» Your goal: Word for word, reproduce the listing that follows, excluding any pictures it contains.

» Records for this exercise:
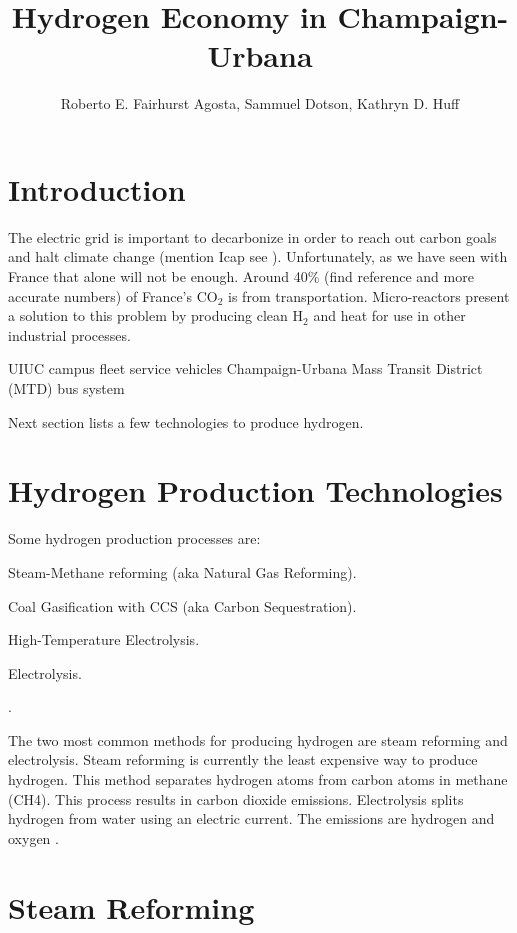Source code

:\documentclass{anstrans}
\title{Hydrogen Economy in Champaign-Urbana}
\author{Roberto E. Fairhurst Agosta, Sammuel Dotson, Kathryn D. Huff}
\institute{
University of Illinois at Urbana-Champaign, Dept. of Nuclear, Plasma, and Radiological Engineering\\
ref3@illinois.edu
}
\begin{document}
\section{Introduction}

The electric grid is important to decarbonize in order to reach out carbon goals and halt climate change
(mention Icap see \cite{holcomb_fueling_2015}).
Unfortunately, as we have seen with France that alone will not be enough. Around 40\% (find reference and more accurate numbers) of France's CO$_2$ is from transportation.
Micro-reactors present a solution to this problem by producing clean H$_2$ and heat for use in other industrial processes.

UIUC campus fleet service vehicles
Champaign-Urbana Mass Transit District (MTD) bus system


Next section lists a few technologies to produce hydrogen.

\section{Hydrogen Production Technologies}

Some hydrogen production processes are: 
\begin{description}[font=$\bullet$\scshape\bfseries]
	\item[] Steam-Methane reforming (aka Natural Gas Reforming).
	\item[] Coal Gasification with CCS (aka Carbon Sequestration).
	\item[] High-Temperature Electrolysis.
	\item[] Electrolysis.
	\item[] .
\end{description}

The two most common methods for producing hydrogen are steam reforming and electrolysis.
Steam reforming is currently the least expensive way to produce hydrogen. This method separates hydrogen atoms from carbon atoms in methane (CH4). This process results in carbon dioxide emissions.
Electrolysis splits hydrogen from water using an electric current. The emissions are hydrogen and oxygen \cite{noauthor_production_2019}. 

\section{Steam Reforming}
\end{document}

» Solution to this task:
Source code

:\documentclass{anstrans}
\title{Hydrogen Economy in Champaign-Urbana}
\author{Roberto E. Fairhurst Agosta, Sammuel Dotson, Kathryn D. Huff}
\institute{
University of Illinois at Urbana-Champaign, Dept. of Nuclear, Plasma, and Radiological Engineering\\
ref3@illinois.edu
}
\begin{document}
\section{Introduction}

The electric grid is important to decarbonize in order to reach out carbon goals and halt climate change
(mention Icap see \cite{holcomb_fueling_2015}).
Unfortunately, as we have seen with France that alone will not be enough. Around 40\% (find reference and more accurate numbers) of France's CO$_2$ is from transportation.
Micro-reactors present a solution to this problem by producing clean H$_2$ and heat for use in other industrial processes.

UIUC campus fleet service vehicles
Champaign-Urbana Mass Transit District (MTD) bus system


Next section lists a few technologies to produce hydrogen.

\section{Hydrogen Production Technologies}

Some hydrogen production processes are: 
\begin{description}[font=$\bullet$\scshape\bfseries]
	\item[] Steam-Methane reforming (aka Natural Gas Reforming).
	\item[] Coal Gasification with CCS (aka Carbon Sequestration).
	\item[] High-Temperature Electrolysis.
	\item[] Electrolysis.
	\item[] .
\end{description}

The two most common methods for producing hydrogen are steam reforming and electrolysis.
Steam reforming is currently the least expensive way to produce hydrogen. This method separates hydrogen atoms from carbon atoms in methane (CH4). This process results in carbon dioxide emissions.
Electrolysis splits hydrogen from water using an electric current. The emissions are hydrogen and oxygen \cite{noauthor_production_2019}. 

\section{Steam Reforming}
\end{document}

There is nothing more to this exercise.